# [Your instructions]
Type out each record word for word. Pictures stay out.

# [Provided records]
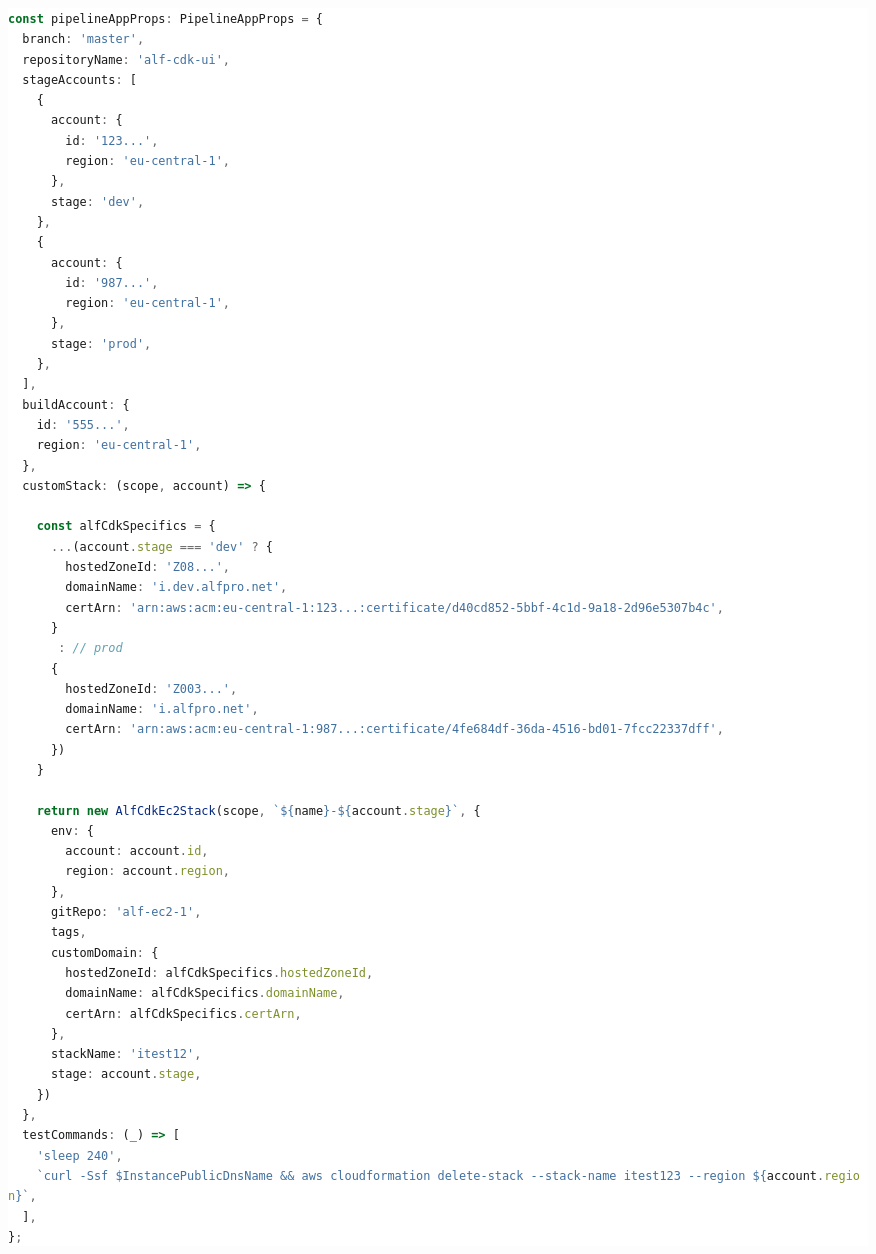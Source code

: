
 ```TypeScript
const pipelineAppProps: PipelineAppProps = {
  branch: 'master',
  repositoryName: 'alf-cdk-ui',
  stageAccounts: [
    {
      account: {
        id: '123...',
        region: 'eu-central-1',
      },
      stage: 'dev',
    },
    {
      account: {
        id: '987...',
        region: 'eu-central-1',
      },
      stage: 'prod',
    },
  ],
  buildAccount: {
    id: '555...',
    region: 'eu-central-1',
  },
  customStack: (scope, account) => {

    const alfCdkSpecifics = {
      ...(account.stage === 'dev' ? {
        hostedZoneId: 'Z08...',
        domainName: 'i.dev.alfpro.net',
        certArn: 'arn:aws:acm:eu-central-1:123...:certificate/d40cd852-5bbf-4c1d-9a18-2d96e5307b4c',
      }
       : // prod
      {
        hostedZoneId: 'Z003...',
        domainName: 'i.alfpro.net',
        certArn: 'arn:aws:acm:eu-central-1:987...:certificate/4fe684df-36da-4516-bd01-7fcc22337dff',
      })
    }

    return new AlfCdkEc2Stack(scope, `${name}-${account.stage}`, {
      env: {
        account: account.id,
        region: account.region,
      },
      gitRepo: 'alf-ec2-1',
      tags,
      customDomain: {
        hostedZoneId: alfCdkSpecifics.hostedZoneId,
        domainName: alfCdkSpecifics.domainName,
        certArn: alfCdkSpecifics.certArn,
      },
      stackName: 'itest12',
      stage: account.stage,
    })
  },
  testCommands: (_) => [
    'sleep 240',
    `curl -Ssf $InstancePublicDnsName && aws cloudformation delete-stack --stack-name itest123 --region ${account.region}`,
  ],
};
```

# [Exercise response]
Source code

:
 ```TypeScript
const pipelineAppProps: PipelineAppProps = {
  branch: 'master',
  repositoryName: 'alf-cdk-ui',
  stageAccounts: [
    {
      account: {
        id: '123...',
        region: 'eu-central-1',
      },
      stage: 'dev',
    },
    {
      account: {
        id: '987...',
        region: 'eu-central-1',
      },
      stage: 'prod',
    },
  ],
  buildAccount: {
    id: '555...',
    region: 'eu-central-1',
  },
  customStack: (scope, account) => {

    const alfCdkSpecifics = {
      ...(account.stage === 'dev' ? {
        hostedZoneId: 'Z08...',
        domainName: 'i.dev.alfpro.net',
        certArn: 'arn:aws:acm:eu-central-1:123...:certificate/d40cd852-5bbf-4c1d-9a18-2d96e5307b4c',
      }
       : // prod
      {
        hostedZoneId: 'Z003...',
        domainName: 'i.alfpro.net',
        certArn: 'arn:aws:acm:eu-central-1:987...:certificate/4fe684df-36da-4516-bd01-7fcc22337dff',
      })
    }

    return new AlfCdkEc2Stack(scope, `${name}-${account.stage}`, {
      env: {
        account: account.id,
        region: account.region,
      },
      gitRepo: 'alf-ec2-1',
      tags,
      customDomain: {
        hostedZoneId: alfCdkSpecifics.hostedZoneId,
        domainName: alfCdkSpecifics.domainName,
        certArn: alfCdkSpecifics.certArn,
      },
      stackName: 'itest12',
      stage: account.stage,
    })
  },
  testCommands: (_) => [
    'sleep 240',
    `curl -Ssf $InstancePublicDnsName && aws cloudformation delete-stack --stack-name itest123 --region ${account.region}`,
  ],
};
```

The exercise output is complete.